Which lines of the data below contain "debank"? Please show them all.
(AVAILABLE DATA Opens)
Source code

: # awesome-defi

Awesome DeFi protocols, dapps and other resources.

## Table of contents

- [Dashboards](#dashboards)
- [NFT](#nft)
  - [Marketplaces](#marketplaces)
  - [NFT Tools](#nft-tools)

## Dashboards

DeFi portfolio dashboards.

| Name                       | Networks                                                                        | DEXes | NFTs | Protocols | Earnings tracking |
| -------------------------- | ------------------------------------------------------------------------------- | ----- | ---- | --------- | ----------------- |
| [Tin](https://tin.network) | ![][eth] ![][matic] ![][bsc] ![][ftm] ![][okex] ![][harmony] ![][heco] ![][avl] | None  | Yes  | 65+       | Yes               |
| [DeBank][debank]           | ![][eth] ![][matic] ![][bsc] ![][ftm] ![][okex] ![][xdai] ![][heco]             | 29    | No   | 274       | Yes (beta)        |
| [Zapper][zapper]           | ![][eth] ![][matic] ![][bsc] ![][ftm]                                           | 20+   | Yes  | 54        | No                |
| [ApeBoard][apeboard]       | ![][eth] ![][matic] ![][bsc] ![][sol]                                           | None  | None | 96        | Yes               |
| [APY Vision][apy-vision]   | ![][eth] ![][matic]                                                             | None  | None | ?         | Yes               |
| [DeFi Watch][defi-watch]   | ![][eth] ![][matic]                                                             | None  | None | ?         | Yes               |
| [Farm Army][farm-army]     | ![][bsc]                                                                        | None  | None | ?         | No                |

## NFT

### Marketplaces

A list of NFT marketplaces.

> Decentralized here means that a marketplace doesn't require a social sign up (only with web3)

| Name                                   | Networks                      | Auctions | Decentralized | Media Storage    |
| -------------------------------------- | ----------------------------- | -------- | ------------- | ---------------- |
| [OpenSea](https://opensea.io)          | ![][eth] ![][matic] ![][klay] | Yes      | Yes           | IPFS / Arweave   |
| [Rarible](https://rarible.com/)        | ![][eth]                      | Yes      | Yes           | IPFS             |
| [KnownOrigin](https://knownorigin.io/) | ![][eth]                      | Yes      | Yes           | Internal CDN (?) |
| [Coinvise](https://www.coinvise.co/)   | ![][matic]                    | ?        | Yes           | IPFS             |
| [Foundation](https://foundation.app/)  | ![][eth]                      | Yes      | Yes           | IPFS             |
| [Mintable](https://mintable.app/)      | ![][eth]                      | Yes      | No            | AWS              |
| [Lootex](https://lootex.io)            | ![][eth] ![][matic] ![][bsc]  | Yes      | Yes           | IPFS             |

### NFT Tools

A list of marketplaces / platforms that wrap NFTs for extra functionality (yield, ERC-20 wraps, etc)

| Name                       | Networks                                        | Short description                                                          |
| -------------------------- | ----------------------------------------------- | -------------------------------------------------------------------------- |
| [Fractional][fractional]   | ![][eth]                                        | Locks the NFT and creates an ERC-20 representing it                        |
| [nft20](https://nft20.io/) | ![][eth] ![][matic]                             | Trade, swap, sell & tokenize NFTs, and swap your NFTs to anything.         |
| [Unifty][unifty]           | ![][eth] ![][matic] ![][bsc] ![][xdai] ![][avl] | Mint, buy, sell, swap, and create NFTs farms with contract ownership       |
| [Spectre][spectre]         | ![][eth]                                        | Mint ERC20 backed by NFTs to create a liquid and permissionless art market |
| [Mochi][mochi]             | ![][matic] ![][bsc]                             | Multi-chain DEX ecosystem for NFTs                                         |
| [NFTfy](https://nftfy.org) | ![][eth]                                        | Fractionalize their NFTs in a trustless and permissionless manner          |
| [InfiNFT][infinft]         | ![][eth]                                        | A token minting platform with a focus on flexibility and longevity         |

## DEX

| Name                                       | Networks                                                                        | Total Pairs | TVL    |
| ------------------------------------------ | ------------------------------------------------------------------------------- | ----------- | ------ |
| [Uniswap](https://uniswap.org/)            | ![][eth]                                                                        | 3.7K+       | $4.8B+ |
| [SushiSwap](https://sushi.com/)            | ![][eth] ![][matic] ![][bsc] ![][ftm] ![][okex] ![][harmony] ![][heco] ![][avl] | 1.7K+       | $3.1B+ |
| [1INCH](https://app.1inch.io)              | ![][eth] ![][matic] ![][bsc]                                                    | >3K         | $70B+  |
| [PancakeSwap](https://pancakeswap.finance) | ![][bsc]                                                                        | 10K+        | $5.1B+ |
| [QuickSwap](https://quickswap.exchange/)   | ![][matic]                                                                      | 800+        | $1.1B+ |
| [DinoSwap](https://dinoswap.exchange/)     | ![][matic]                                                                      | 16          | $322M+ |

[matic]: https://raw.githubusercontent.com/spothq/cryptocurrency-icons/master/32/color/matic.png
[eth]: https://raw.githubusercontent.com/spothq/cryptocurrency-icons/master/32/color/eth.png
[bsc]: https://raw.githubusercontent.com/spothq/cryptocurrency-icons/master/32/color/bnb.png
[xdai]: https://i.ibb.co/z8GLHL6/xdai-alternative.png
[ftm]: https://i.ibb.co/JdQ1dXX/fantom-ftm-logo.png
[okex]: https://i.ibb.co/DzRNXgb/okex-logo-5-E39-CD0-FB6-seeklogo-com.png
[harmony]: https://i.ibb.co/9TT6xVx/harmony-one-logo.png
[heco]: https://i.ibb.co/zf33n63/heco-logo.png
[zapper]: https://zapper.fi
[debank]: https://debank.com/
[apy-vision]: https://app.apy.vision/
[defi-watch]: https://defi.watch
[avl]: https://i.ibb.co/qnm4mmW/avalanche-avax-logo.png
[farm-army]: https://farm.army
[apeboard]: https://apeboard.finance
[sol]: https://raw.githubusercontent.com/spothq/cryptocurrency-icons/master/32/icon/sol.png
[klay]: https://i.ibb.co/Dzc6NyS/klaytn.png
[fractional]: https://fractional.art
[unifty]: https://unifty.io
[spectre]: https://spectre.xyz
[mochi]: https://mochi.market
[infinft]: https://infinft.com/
(AVAILABLE DATA Closes)
### WRITTEN ANSWER
| [DeBank][debank]           | ![][eth] ![][matic] ![][bsc] ![][ftm] ![][okex] ![][xdai] ![][heco]             | 29    | No   | 274       | Yes (beta)        |
[debank]: https://debank.com/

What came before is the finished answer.